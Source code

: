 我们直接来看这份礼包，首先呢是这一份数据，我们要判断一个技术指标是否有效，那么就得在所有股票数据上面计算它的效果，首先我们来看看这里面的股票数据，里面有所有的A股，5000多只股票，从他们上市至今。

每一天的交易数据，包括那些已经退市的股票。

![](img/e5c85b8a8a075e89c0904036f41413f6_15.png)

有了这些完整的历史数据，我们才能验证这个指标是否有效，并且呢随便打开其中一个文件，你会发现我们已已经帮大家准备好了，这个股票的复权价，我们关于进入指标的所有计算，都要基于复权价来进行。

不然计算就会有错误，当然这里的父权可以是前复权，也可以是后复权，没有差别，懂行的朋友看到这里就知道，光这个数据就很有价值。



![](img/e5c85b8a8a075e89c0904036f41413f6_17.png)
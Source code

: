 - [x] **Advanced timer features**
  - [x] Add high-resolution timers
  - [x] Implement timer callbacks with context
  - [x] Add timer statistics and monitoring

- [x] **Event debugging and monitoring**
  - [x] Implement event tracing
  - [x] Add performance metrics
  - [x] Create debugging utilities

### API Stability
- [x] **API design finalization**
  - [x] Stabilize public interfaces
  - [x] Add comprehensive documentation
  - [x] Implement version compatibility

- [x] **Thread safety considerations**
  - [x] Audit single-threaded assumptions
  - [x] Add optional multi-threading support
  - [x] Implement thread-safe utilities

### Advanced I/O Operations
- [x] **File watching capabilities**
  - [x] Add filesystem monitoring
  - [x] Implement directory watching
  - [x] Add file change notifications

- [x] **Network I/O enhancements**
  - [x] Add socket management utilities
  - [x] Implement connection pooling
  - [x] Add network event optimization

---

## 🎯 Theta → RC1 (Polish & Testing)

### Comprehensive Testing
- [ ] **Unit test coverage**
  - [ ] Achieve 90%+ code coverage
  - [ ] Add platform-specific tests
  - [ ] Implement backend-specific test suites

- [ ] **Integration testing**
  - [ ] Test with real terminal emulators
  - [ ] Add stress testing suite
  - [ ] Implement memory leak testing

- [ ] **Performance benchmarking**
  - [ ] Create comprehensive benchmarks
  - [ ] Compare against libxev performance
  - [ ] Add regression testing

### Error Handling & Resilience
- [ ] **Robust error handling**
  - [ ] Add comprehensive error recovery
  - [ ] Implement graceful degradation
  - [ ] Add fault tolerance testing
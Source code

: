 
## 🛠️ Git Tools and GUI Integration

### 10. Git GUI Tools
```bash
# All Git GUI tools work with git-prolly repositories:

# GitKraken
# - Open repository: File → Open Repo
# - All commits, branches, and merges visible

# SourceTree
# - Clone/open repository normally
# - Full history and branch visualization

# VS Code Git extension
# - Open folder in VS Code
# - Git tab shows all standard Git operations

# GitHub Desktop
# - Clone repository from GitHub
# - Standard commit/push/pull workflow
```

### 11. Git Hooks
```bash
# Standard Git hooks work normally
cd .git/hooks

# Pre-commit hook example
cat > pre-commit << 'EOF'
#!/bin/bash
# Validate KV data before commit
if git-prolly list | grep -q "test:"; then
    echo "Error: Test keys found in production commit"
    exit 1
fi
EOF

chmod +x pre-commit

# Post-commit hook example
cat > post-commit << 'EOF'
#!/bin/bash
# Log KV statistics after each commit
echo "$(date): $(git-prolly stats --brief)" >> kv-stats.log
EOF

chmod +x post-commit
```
┄┄┄┄┄┄
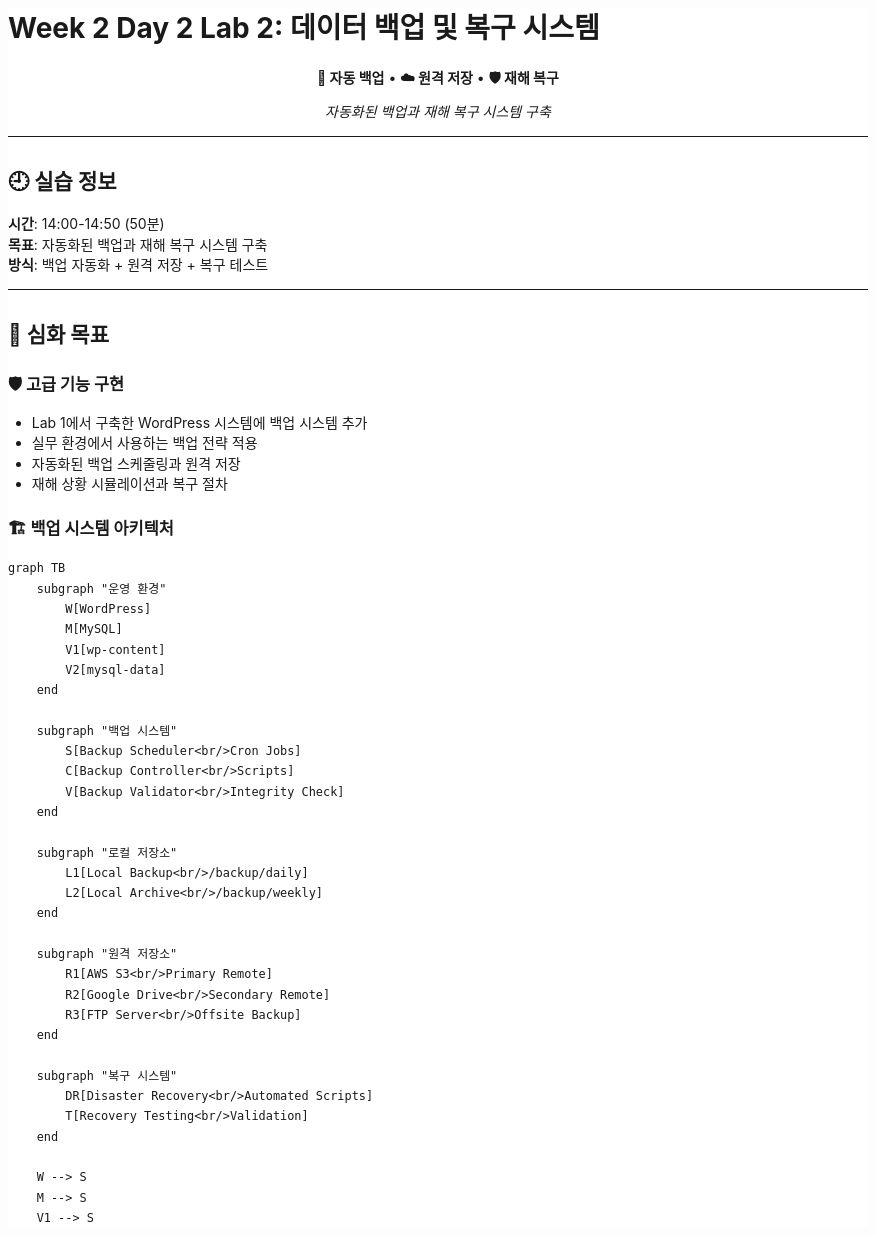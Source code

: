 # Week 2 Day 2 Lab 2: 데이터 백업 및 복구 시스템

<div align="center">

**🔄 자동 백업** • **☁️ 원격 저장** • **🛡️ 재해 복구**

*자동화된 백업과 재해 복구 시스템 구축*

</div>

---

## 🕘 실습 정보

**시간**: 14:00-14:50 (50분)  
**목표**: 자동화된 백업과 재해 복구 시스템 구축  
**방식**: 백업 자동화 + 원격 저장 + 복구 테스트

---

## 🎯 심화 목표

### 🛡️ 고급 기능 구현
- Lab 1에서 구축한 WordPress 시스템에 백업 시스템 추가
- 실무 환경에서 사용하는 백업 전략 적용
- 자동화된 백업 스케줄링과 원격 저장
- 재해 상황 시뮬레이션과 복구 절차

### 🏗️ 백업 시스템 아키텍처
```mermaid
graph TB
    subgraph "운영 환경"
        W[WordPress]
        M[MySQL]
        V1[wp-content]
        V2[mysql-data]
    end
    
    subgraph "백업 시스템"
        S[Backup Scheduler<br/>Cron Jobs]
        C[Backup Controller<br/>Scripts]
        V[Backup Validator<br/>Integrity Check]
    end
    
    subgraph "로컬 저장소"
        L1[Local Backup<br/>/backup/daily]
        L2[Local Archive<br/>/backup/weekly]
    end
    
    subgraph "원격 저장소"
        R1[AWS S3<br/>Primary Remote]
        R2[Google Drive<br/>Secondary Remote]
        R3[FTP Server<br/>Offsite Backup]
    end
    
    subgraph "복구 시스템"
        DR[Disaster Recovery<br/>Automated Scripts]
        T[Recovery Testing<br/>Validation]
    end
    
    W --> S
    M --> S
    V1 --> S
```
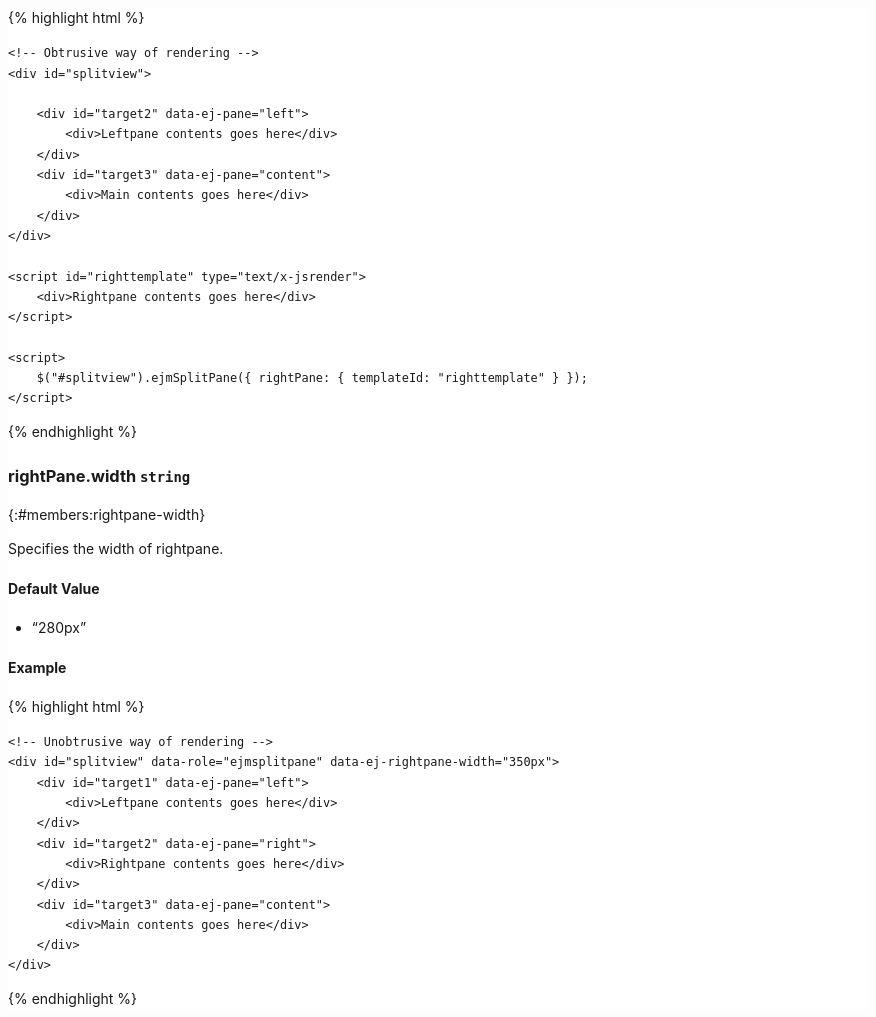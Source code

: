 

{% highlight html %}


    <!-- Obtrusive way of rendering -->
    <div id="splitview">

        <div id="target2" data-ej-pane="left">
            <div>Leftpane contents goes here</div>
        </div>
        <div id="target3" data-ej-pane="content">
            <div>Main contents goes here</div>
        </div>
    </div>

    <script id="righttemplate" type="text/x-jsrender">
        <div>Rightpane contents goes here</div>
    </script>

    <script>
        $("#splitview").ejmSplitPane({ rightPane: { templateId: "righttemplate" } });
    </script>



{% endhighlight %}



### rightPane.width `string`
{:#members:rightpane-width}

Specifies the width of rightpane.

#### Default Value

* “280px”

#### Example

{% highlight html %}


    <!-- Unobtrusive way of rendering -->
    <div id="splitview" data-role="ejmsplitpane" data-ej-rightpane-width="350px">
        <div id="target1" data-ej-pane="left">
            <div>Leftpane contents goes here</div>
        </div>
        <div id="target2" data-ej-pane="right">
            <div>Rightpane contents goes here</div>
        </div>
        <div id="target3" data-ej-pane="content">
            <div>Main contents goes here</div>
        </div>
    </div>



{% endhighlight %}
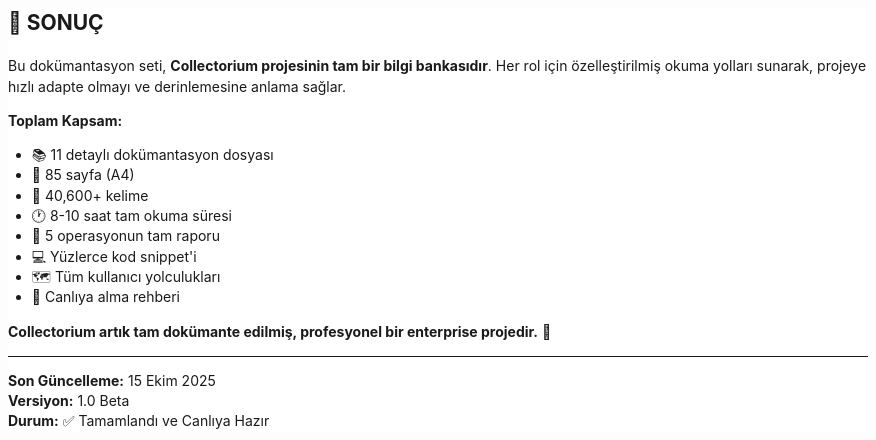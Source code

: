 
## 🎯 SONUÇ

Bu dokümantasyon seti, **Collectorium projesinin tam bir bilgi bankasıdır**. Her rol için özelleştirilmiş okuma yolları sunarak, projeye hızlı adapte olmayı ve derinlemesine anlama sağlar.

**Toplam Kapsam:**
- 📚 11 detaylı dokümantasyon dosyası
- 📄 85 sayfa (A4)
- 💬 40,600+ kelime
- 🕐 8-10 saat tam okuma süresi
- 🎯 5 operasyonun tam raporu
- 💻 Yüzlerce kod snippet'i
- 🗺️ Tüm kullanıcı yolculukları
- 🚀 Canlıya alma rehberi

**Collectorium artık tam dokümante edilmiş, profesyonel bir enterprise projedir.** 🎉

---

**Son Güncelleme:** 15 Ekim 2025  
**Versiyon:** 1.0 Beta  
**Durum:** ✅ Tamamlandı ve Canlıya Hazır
┄┄┄┄┄┄
#### Exercise aim:
In how many lines of the records does the word "data" appear? Answer with the number only.

#### Solution below:
8